Compilation album by Meat Loaf and Bonnie Tyler
- Released: 1989
- Recorded: 1971–1986
- Genre: Pop rock
- Length: 61:42
- Label: Telstar; Columbia; Sony;

Meat Loaf chronology
| Live at Wembley (1987) | Heaven & Hell (1989) | Bat Out of Hell II: Back into Hell (1993) |

Bonnie Tyler chronology
| Hide Your Heart (1988) | Heaven & Hell (1989) | Bitterblue (1991) |

Alternative cover
- 1993 reissue album cover

= Heaven & Hell (Meat Loaf and Bonnie Tyler album) =

Heaven & Hell is a compilation album by American singer Meat Loaf and Welsh singer Bonnie Tyler. It was originally released in 1989 by Telstar Records and reissued in 1993 by Columbia Records.

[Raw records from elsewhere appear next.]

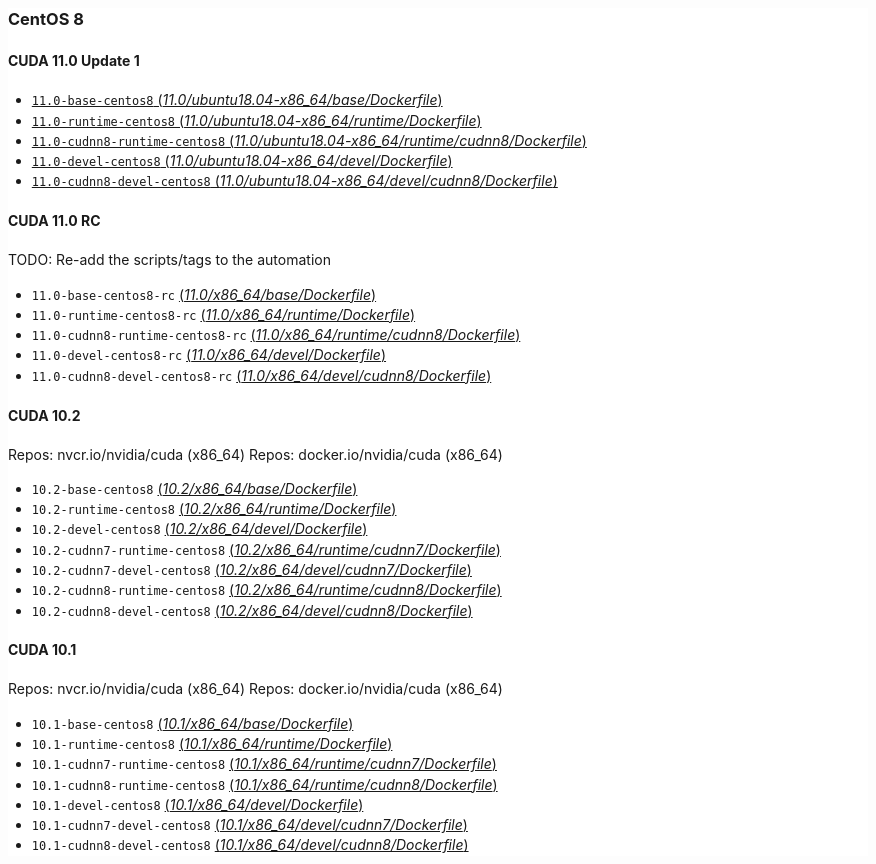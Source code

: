 ### CentOS 8

#### CUDA 11.0 Update 1

- [`11.0-base-centos8` (*11.0/ubuntu18.04-x86_64/base/Dockerfile*)](https://gitlab.com/nvidia/container-images/cuda/blob/master/dist/11.0/centos8-x86_64/base/Dockerfile)
- [`11.0-runtime-centos8` (*11.0/ubuntu18.04-x86_64/runtime/Dockerfile*)](https://gitlab.com/nvidia/container-images/cuda/blob/master/dist/11.0/centos8-x86_64/runtime/Dockerfile)
- [`11.0-cudnn8-runtime-centos8` (*11.0/ubuntu18.04-x86_64/runtime/cudnn8/Dockerfile*)](https://gitlab.com/nvidia/container-images/cuda/blob/master/dist/11.0/centos8-x86_64/runtime/cudnn8/Dockerfile)
- [`11.0-devel-centos8` (*11.0/ubuntu18.04-x86_64/devel/Dockerfile*)](https://gitlab.com/nvidia/container-images/cuda/blob/master/dist/11.0/centos8-x86_64/devel/Dockerfile)
- [`11.0-cudnn8-devel-centos8` (*11.0/ubuntu18.04-x86_64/devel/cudnn8/Dockerfile*)](https://gitlab.com/nvidia/container-images/cuda/blob/master/dist/11.0/centos8-x86_64/devel/cudnn8/Dockerfile)

#### CUDA 11.0 RC

TODO: Re-add the scripts/tags to the automation

- `11.0-base-centos8-rc` [(*11.0/x86_64/base/Dockerfile*)]()
- `11.0-runtime-centos8-rc` [(*11.0/x86_64/runtime/Dockerfile*)]()
- `11.0-cudnn8-runtime-centos8-rc` [(*11.0/x86_64/runtime/cudnn8/Dockerfile*)]()
- `11.0-devel-centos8-rc` [(*11.0/x86_64/devel/Dockerfile*)]()
- `11.0-cudnn8-devel-centos8-rc` [(*11.0/x86_64/devel/cudnn8/Dockerfile*)]()

#### CUDA 10.2

Repos: nvcr.io/nvidia/cuda (x86_64)
Repos: docker.io/nvidia/cuda (x86_64)

- `10.2-base-centos8` [(*10.2/x86_64/base/Dockerfile*)](https://gitlab.com/nvidia/container-images/cuda/-/blob/master/dist/10.2/centos8-x86_64/base/Dockerfile)
- `10.2-runtime-centos8` [(*10.2/x86_64/runtime/Dockerfile*)](https://gitlab.com/nvidia/container-images/cuda/-/blob/master/dist/10.2/centos8-x86_64/runtime/Dockerfile)
- `10.2-devel-centos8` [(*10.2/x86_64/devel/Dockerfile*)](https://gitlab.com/nvidia/container-images/cuda/-/blob/master/dist/10.2/centos8-x86_64/devel/Dockerfile)
- `10.2-cudnn7-runtime-centos8` [(*10.2/x86_64/runtime/cudnn7/Dockerfile*)](https://gitlab.com/nvidia/container-images/cuda/-/blob/master/dist/10.2/centos8-x86_64/runtime/cudnn7/Dockerfile)
- `10.2-cudnn7-devel-centos8` [(*10.2/x86_64/devel/cudnn7/Dockerfile*)](https://gitlab.com/nvidia/container-images/cuda/-/blob/master/dist/10.2/centos8-x86_64/devel/cudnn7/Dockerfile)
- `10.2-cudnn8-runtime-centos8` [(*10.2/x86_64/runtime/cudnn8/Dockerfile*)](https://gitlab.com/nvidia/container-images/cuda/-/blob/master/dist/10.2/centos8-x86_64/runtime/cudnn8/Dockerfile)
- `10.2-cudnn8-devel-centos8` [(*10.2/x86_64/devel/cudnn8/Dockerfile*)](https://gitlab.com/nvidia/container-images/cuda/-/blob/master/dist/10.2/centos8-x86_64/devel/cudnn8/Dockerfile)

#### CUDA 10.1

Repos: nvcr.io/nvidia/cuda (x86_64)
Repos: docker.io/nvidia/cuda (x86_64)

- `10.1-base-centos8` [(*10.1/x86_64/base/Dockerfile*)](https://gitlab.com/nvidia/container-images/cuda/-/blob/master/dist/10.1/centos8-x86_64/base/Dockerfile)
- `10.1-runtime-centos8` [(*10.1/x86_64/runtime/Dockerfile*)](https://gitlab.com/nvidia/container-images/cuda/-/blob/master/dist/10.1/centos8-x86_64/runtime/Dockerfile)
- `10.1-cudnn7-runtime-centos8` [(*10.1/x86_64/runtime/cudnn7/Dockerfile*)](https://gitlab.com/nvidia/container-images/cuda/-/blob/master/dist/10.1/centos8-x86_64/runtime/cudnn7/Dockerfile)
- `10.1-cudnn8-runtime-centos8` [(*10.1/x86_64/runtime/cudnn8/Dockerfile*)](https://gitlab.com/nvidia/container-images/cuda/-/blob/master/dist/10.1/centos8-x86_64/runtime/cudnn8/Dockerfile)
- `10.1-devel-centos8` [(*10.1/x86_64/devel/Dockerfile*)](https://gitlab.com/nvidia/container-images/cuda/-/blob/master/dist/10.1/centos8-x86_64/devel/Dockerfile)
- `10.1-cudnn7-devel-centos8` [(*10.1/x86_64/devel/cudnn7/Dockerfile*)](https://gitlab.com/nvidia/container-images/cuda/-/blob/master/dist/10.1/centos8-x86_64/devel/cudnn7/Dockerfile)
- `10.1-cudnn8-devel-centos8` [(*10.1/x86_64/devel/cudnn8/Dockerfile*)](https://gitlab.com/nvidia/container-images/cuda/-/blob/master/dist/10.1/centos8-x86_64/devel/cudnn8/Dockerfile)

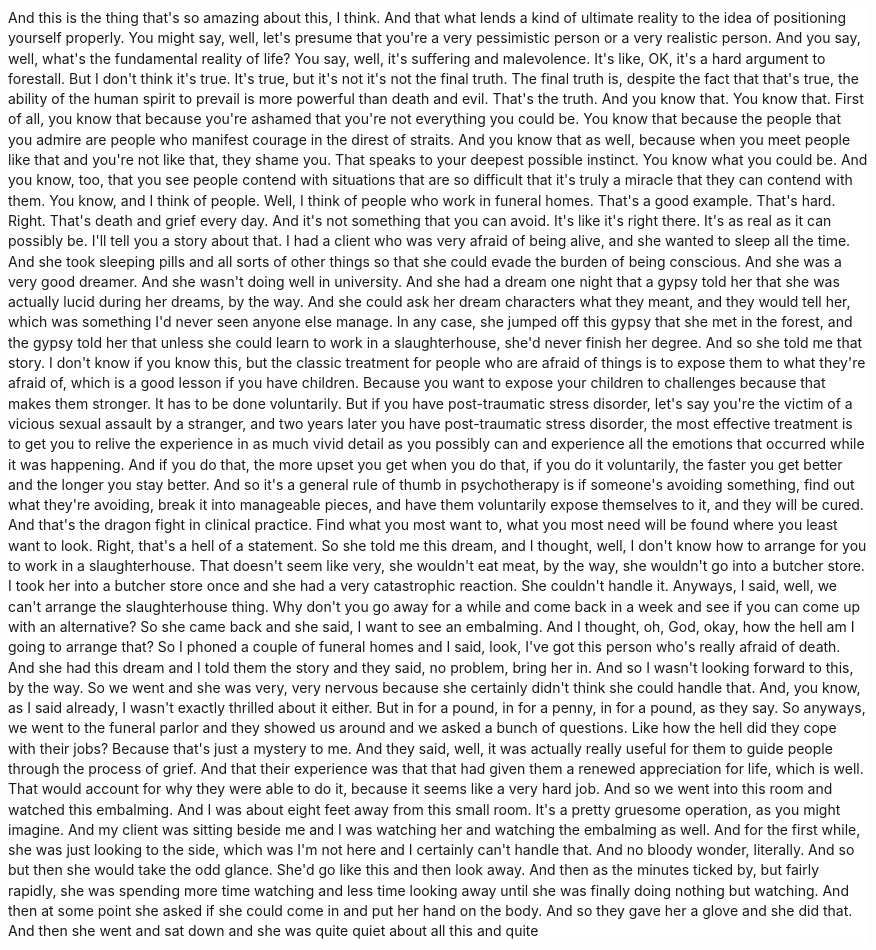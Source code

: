 And this is the thing that's so amazing about this, I think. And that what lends a kind of ultimate reality to the idea of positioning yourself properly. You might say, well, let's presume that you're a very pessimistic person or a very realistic person. And you say, well, what's the fundamental reality of life? You say, well, it's suffering and malevolence. It's like, OK, it's a hard argument to forestall. But I don't think it's true. It's true, but it's not it's not the final truth. The final truth is, despite the fact that that's true, the ability of the human spirit to prevail is more powerful than death and evil. That's the truth. And you know that. You know that. First of all, you know that because you're ashamed that you're not everything you could be. You know that because the people that you admire are people who manifest courage in the direst of straits. And you know that as well, because when you meet people like that and you're not like that, they shame you. That speaks to your deepest possible instinct. You know what you could be. And you know, too, that you see people contend with situations that are so difficult that it's truly a miracle that they can contend with them. You know, and I think of people. Well, I think of people who work in funeral homes. That's a good example. That's hard. Right. That's death and grief every day. And it's not something that you can avoid. It's like it's right there. It's as real as it can possibly be. I'll tell you a story about that. I had a client who was very afraid of being alive, and she wanted to sleep all the time. And she took sleeping pills and all sorts of other things so that she could evade the burden of being conscious. And she was a very good dreamer. And she wasn't doing well in university. And she had a dream one night that a gypsy told her that she was actually lucid during her dreams, by the way. And she could ask her dream characters what they meant, and they would tell her, which was something I'd never seen anyone else manage. In any case, she jumped off this gypsy that she met in the forest, and the gypsy told her that unless she could learn to work in a slaughterhouse, she'd never finish her degree. And so she told me that story. I don't know if you know this, but the classic treatment for people who are afraid of things is to expose them to what they're afraid of, which is a good lesson if you have children. Because you want to expose your children to challenges because that makes them stronger. It has to be done voluntarily. But if you have post-traumatic stress disorder, let's say you're the victim of a vicious sexual assault by a stranger, and two years later you have post-traumatic stress disorder, the most effective treatment is to get you to relive the experience in as much vivid detail as you possibly can and experience all the emotions that occurred while it was happening. And if you do that, the more upset you get when you do that, if you do it voluntarily, the faster you get better and the longer you stay better. And so it's a general rule of thumb in psychotherapy is if someone's avoiding something, find out what they're avoiding, break it into manageable pieces, and have them voluntarily expose themselves to it, and they will be cured. And that's the dragon fight in clinical practice. Find what you most want to, what you most need will be found where you least want to look. Right, that's a hell of a statement. So she told me this dream, and I thought, well, I don't know how to arrange for you to work in a slaughterhouse. That doesn't seem like very, she wouldn't eat meat, by the way, she wouldn't go into a butcher store. I took her into a butcher store once and she had a very catastrophic reaction. She couldn't handle it. Anyways, I said, well, we can't arrange the slaughterhouse thing. Why don't you go away for a while and come back in a week and see if you can come up with an alternative? So she came back and she said, I want to see an embalming. And I thought, oh, God, okay, how the hell am I going to arrange that? So I phoned a couple of funeral homes and I said, look, I've got this person who's really afraid of death. And she had this dream and I told them the story and they said, no problem, bring her in. And so I wasn't looking forward to this, by the way. So we went and she was very, very nervous because she certainly didn't think she could handle that. And, you know, as I said already, I wasn't exactly thrilled about it either. But in for a pound, in for a penny, in for a pound, as they say. So anyways, we went to the funeral parlor and they showed us around and we asked a bunch of questions. Like how the hell did they cope with their jobs? Because that's just a mystery to me. And they said, well, it was actually really useful for them to guide people through the process of grief. And that their experience was that that had given them a renewed appreciation for life, which is well. That would account for why they were able to do it, because it seems like a very hard job. And so we went into this room and watched this embalming. And I was about eight feet away from this small room. It's a pretty gruesome operation, as you might imagine. And my client was sitting beside me and I was watching her and watching the embalming as well. And for the first while, she was just looking to the side, which was I'm not here and I certainly can't handle that. And no bloody wonder, literally. And so but then she would take the odd glance. She'd go like this and then look away. And then as the minutes ticked by, but fairly rapidly, she was spending more time watching and less time looking away until she was finally doing nothing but watching. And then at some point she asked if she could come in and put her hand on the body. And so they gave her a glove and she did that. And then she went and sat down and she was quite quiet about all this and quite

The majority of songs included on Heaven & Hell were written by Jim Steinman, who wrote some of Meat Loaf and Tyler's biggest hits.

Though the album was not an immediate commercial success, due to steady sales Heaven & Hell was certified platinum by the BPI in 2013.

== Background ==
Heaven & Hell was first released in 1989 by Telstar following a deal with Epic. It contains fourteen tracks, with selections from Bat Out of Hell, Dead Ringer, Blind Before I Stop and Bad Attitude by Meat Loaf, and Faster Than the Speed of Night and Secret Dreams and Forbidden Fire by Bonnie Tyler. Ten of the compilation's tracks were written by Jim Steinman. The original cover art for Heaven & Hell features two mirrored photographs of Meat Loaf and Tyler performing on stage. In 1993, Columbia reissued the compilation with new cover art and an altered track listing.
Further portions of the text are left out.